Work request → Search the records for the word "software" and copy each line in which it appears.

Saved data entries:
>>>

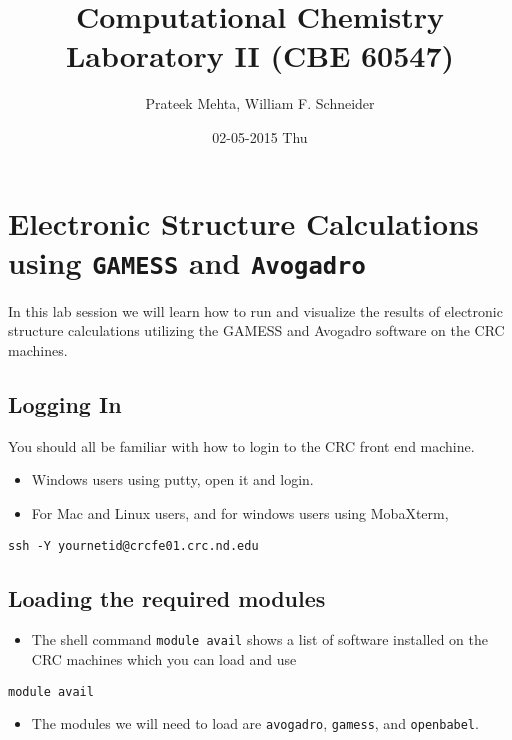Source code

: \documentclass[11pt]{article}
\author{Prateek Mehta, William F. Schneider}
\date{02-05-2015 Thu}
\title{Computational Chemistry Laboratory II (CBE 60547)}
\begin{document}
\maketitle

\section{Electronic Structure Calculations using \texttt{GAMESS} and \texttt{Avogadro}}
\label{sec-1}

In this lab session we will learn how to run and visualize the results of electronic structure calculations utilizing the GAMESS and Avogadro software on the CRC machines.

\subsection{Logging In}
\label{sec-1-1}

You should all be familiar with how to login to the CRC front end machine.

\begin{itemize}
\item Windows users using putty, open it and login.

\item For Mac and Linux users, and for windows users using MobaXterm,
\end{itemize}

\begin{verbatim}
ssh -Y yournetid@crcfe01.crc.nd.edu
\end{verbatim}

\subsection{Loading the required modules}
\label{sec-1-2}

\begin{itemize}
\item The shell command \verb~module avail~ shows a list of software installed on the CRC machines which you can load and use
\end{itemize}

\begin{verbatim}
module avail
\end{verbatim}


\begin{itemize}
\item The modules we will need to load are \verb~avogadro~, \verb~gamess~, and \verb~openbabel~.
\end{itemize}
\end{document}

<<<

Task solution →
In this lab session we will learn how to run and visualize the results of electronic structure calculations utilizing the GAMESS and Avogadro software on the CRC machines.
\item The shell command \verb~module avail~ shows a list of software installed on the CRC machines which you can load and use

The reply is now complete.